Now, on to the REALLY fun part...
Submitting Your Design to Margo's Beadie Critter Collection!
- Getting your pattern onto the computer. There are several options for doing this:
- a) phone or digital camera--take a picture of the actual critter
- c) draw a picture of your pattern on paper and scan it or take a picture of the drawing
- d) draw a picture of your pattern on the computer
- Now that you've got your pattern scanned, photographed or drawn on the computer, here are some hints and tips for sending it to me:
Ideally, I would love to have both a picture of the completed critter AND a drawing.
I'm going to talk about option d, drawing your picture on the computer. There are many different graphics programs that you can use for this.
If you have a PC, and you use Windows, you can use a program called "Paint" that comes with the system. Here is a great tutorial from Lily on using Paint to draw a pattern: Lily's Paint Tutorial. And here is a downloadable bead template (in Zip format) that Mike Ward used when drawing his patterns--it has beads at all angles. You would use this in a similar way to what Lily describes in her tutorial. Most of the pattern drawings on this site were done with this template.
Other graphics programs include PaintShopPro or Adobe PhotoShop, and some people who send me patterns use Microsoft PowerPoint or even Microsoft Word.
If you have a Macintosh, Adobe Photoshop, MacPaint or Superpaint can be used. I used Adobe Photoshop when I had a Mac, and did it in much the same way described in Lily's Paint tutorial.

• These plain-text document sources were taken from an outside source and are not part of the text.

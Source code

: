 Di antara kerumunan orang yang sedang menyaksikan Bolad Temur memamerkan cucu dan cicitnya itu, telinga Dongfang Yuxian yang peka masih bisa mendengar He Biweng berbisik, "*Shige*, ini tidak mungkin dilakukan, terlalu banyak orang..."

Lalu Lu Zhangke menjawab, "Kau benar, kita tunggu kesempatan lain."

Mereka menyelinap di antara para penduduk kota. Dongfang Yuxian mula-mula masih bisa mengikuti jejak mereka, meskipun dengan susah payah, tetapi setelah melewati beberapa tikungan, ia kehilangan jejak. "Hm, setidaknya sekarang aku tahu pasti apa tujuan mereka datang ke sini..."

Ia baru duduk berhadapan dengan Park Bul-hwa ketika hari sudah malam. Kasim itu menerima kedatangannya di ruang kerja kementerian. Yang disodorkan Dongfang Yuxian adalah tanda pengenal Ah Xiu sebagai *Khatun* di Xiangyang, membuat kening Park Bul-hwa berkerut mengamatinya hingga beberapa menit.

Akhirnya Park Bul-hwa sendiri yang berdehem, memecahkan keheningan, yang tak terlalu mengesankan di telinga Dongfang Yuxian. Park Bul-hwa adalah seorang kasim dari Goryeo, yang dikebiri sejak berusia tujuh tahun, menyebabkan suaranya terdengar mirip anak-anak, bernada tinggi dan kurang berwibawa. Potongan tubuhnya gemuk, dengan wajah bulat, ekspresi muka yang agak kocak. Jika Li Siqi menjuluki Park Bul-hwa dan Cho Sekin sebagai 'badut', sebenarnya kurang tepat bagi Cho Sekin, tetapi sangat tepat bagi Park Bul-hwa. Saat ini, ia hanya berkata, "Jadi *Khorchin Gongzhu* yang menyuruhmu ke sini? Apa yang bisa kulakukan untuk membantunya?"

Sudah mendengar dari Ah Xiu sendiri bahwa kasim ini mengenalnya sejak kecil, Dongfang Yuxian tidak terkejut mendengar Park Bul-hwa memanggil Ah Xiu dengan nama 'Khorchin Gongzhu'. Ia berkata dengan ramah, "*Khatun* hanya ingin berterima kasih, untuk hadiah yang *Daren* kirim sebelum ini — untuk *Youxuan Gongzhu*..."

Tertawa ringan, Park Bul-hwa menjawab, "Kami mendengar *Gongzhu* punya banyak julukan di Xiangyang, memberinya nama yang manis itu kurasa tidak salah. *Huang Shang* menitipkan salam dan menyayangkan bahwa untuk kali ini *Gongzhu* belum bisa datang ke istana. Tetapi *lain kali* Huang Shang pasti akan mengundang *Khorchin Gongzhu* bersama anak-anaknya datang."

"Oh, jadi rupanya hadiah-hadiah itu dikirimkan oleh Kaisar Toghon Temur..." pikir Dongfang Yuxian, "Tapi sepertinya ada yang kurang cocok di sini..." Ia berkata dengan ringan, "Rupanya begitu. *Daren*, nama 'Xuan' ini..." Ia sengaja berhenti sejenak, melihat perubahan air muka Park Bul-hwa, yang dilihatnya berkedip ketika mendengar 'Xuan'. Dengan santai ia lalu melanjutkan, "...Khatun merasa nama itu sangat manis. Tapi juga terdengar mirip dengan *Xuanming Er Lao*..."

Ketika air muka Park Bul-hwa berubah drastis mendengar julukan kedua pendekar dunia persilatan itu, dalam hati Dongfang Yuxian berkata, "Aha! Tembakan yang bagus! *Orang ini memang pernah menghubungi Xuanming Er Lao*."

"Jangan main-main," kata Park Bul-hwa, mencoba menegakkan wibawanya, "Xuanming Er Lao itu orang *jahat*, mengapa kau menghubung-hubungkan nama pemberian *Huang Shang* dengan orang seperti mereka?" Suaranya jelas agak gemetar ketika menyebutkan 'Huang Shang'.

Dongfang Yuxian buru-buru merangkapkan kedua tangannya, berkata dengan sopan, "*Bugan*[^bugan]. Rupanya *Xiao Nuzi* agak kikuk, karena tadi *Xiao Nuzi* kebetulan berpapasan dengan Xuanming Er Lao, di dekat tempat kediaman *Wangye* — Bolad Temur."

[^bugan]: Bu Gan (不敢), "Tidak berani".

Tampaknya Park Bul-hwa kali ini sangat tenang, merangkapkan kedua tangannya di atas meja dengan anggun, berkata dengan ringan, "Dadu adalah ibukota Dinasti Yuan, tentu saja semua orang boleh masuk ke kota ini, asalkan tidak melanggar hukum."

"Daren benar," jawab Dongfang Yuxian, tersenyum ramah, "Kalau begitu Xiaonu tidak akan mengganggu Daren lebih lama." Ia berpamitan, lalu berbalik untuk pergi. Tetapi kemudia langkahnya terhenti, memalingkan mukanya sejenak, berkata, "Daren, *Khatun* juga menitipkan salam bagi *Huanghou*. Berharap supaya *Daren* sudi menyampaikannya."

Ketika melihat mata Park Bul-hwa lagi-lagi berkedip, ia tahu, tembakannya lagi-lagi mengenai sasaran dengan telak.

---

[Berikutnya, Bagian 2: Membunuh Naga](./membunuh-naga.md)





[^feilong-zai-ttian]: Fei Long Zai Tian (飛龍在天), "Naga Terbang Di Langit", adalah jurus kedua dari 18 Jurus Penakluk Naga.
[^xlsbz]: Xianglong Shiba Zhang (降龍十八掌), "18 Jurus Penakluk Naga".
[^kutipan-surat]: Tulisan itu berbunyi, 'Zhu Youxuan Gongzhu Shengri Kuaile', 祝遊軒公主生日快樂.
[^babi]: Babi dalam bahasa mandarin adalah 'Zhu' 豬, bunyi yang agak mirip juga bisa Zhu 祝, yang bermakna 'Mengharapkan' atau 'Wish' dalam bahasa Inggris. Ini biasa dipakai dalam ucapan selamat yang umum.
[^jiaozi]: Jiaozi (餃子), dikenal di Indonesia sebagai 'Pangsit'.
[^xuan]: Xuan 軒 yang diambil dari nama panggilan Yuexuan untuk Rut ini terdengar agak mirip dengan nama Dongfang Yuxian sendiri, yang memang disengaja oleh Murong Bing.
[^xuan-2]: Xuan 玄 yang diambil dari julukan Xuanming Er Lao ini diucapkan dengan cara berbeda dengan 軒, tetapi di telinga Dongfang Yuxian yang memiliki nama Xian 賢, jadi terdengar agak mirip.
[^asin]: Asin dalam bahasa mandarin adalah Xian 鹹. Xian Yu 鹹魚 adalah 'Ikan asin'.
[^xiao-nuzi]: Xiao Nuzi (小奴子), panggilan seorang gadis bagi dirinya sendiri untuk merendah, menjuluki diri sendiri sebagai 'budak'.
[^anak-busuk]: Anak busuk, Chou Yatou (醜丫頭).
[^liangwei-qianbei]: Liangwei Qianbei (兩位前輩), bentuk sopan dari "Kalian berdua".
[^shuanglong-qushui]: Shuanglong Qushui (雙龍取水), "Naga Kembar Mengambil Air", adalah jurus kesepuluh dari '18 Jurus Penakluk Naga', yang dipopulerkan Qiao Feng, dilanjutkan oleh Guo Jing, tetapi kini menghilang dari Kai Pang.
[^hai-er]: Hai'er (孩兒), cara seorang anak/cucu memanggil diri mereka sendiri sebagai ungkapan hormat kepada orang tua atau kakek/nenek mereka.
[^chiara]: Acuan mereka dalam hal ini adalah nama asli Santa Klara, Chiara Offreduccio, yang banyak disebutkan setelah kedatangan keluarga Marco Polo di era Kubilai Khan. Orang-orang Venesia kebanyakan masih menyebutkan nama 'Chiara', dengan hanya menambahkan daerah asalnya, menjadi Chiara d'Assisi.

- Make your file as small as possible. First of all, crop all the extra space from around the photo or drawing. In Adobe PhotoShop or Paint you would do this by selecting the graphic, then selecting "Crop" under the "Image" menu.
- Another way to make the file smaller, if it is a drawing, is to resize it. When I take photos of beadies with my phone, I resize it to 15% of its original size when I open it in Paint.
- The picture or drawing should be in .png, .gif, .jpg, or .bmp format, unless you're sending it as part of a Word document.
- If you have several patterns to send me, you can compress them using WinZip or PKZip and send them as one zipped file. But you don't have to.
- Compose an email to me, and attach the photos and/or drawings to the email.
- Please include a materials list, preferably as part of your e-mail to me. Don't forget to tell me your name, and/or town, and/or age, whatever you want to appear by the "designed by...".
- Send it to me at beadiemom @ gmail dot com (type this address all as one in your e-mail program), and sit back and wait-- hopefully soon you'll see your pattern on the site!
I reserve the right to refuse or redraw patterns that do not meet these standards.